Top of EXERCISE INPUT
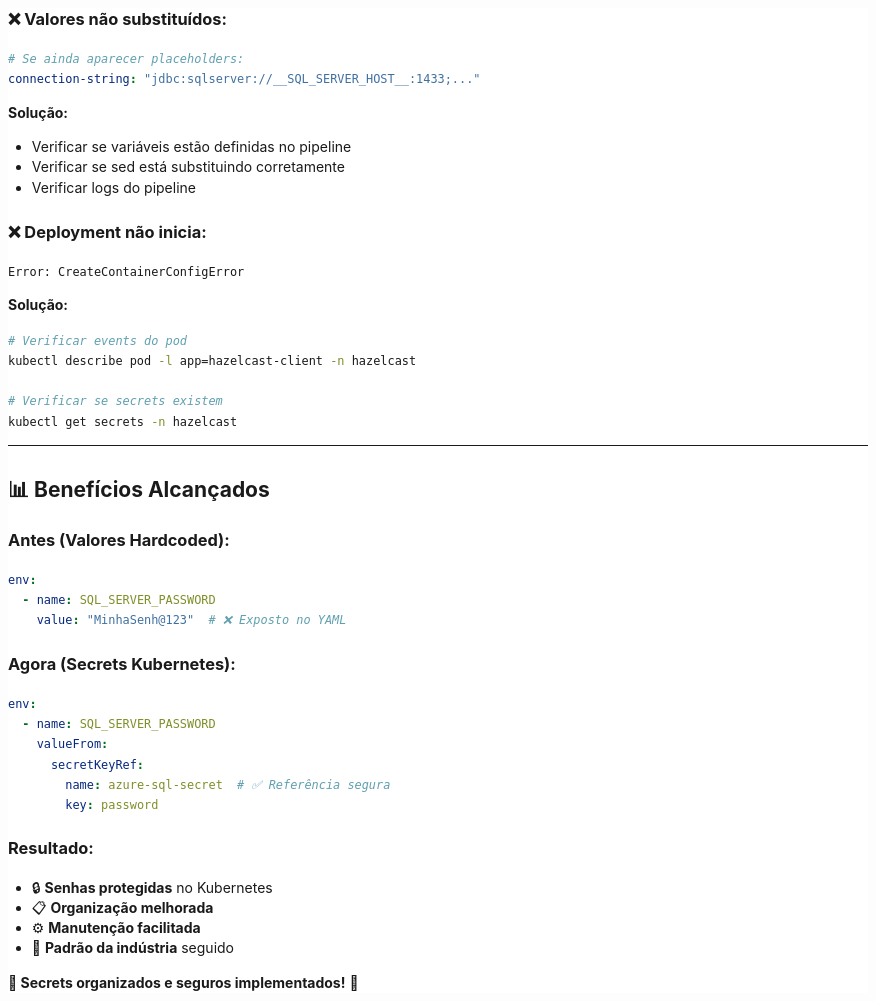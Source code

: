 ### **❌ Valores não substituídos:**
```yaml
# Se ainda aparecer placeholders:
connection-string: "jdbc:sqlserver://__SQL_SERVER_HOST__:1433;..."
```

**Solução:**
- Verificar se variáveis estão definidas no pipeline
- Verificar se sed está substituindo corretamente
- Verificar logs do pipeline

### **❌ Deployment não inicia:**
```
Error: CreateContainerConfigError
```

**Solução:**
```bash
# Verificar events do pod
kubectl describe pod -l app=hazelcast-client -n hazelcast

# Verificar se secrets existem
kubectl get secrets -n hazelcast
```

---

## 📊 **Benefícios Alcançados**

### **Antes (Valores Hardcoded):**
```yaml
env:
  - name: SQL_SERVER_PASSWORD
    value: "MinhaSenh@123"  # ❌ Exposto no YAML
```

### **Agora (Secrets Kubernetes):**
```yaml
env:
  - name: SQL_SERVER_PASSWORD
    valueFrom:
      secretKeyRef:
        name: azure-sql-secret  # ✅ Referência segura
        key: password
```

### **Resultado:**
- 🔒 **Senhas protegidas** no Kubernetes
- 📋 **Organização melhorada**
- ⚙️ **Manutenção facilitada**
- 🚀 **Padrão da indústria** seguido

**🎉 Secrets organizados e seguros implementados!** 🔐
Bottom of EXERCISE INPUT
_EXERCISE DIRECTIONS_
Output every record above verbatim, excluding images.

_TASK SOLUTION_
Source code

: ### **❌ Valores não substituídos:**
```yaml
# Se ainda aparecer placeholders:
connection-string: "jdbc:sqlserver://__SQL_SERVER_HOST__:1433;..."
```

**Solução:**
- Verificar se variáveis estão definidas no pipeline
- Verificar se sed está substituindo corretamente
- Verificar logs do pipeline

### **❌ Deployment não inicia:**
```
Error: CreateContainerConfigError
```

**Solução:**
```bash
# Verificar events do pod
kubectl describe pod -l app=hazelcast-client -n hazelcast

# Verificar se secrets existem
kubectl get secrets -n hazelcast
```

---

## 📊 **Benefícios Alcançados**

### **Antes (Valores Hardcoded):**
```yaml
env:
  - name: SQL_SERVER_PASSWORD
    value: "MinhaSenh@123"  # ❌ Exposto no YAML
```

### **Agora (Secrets Kubernetes):**
```yaml
env:
  - name: SQL_SERVER_PASSWORD
    valueFrom:
      secretKeyRef:
        name: azure-sql-secret  # ✅ Referência segura
        key: password
```

### **Resultado:**
- 🔒 **Senhas protegidas** no Kubernetes
- 📋 **Organização melhorada**
- ⚙️ **Manutenção facilitada**
- 🚀 **Padrão da indústria** seguido

**🎉 Secrets organizados e seguros implementados!** 🔐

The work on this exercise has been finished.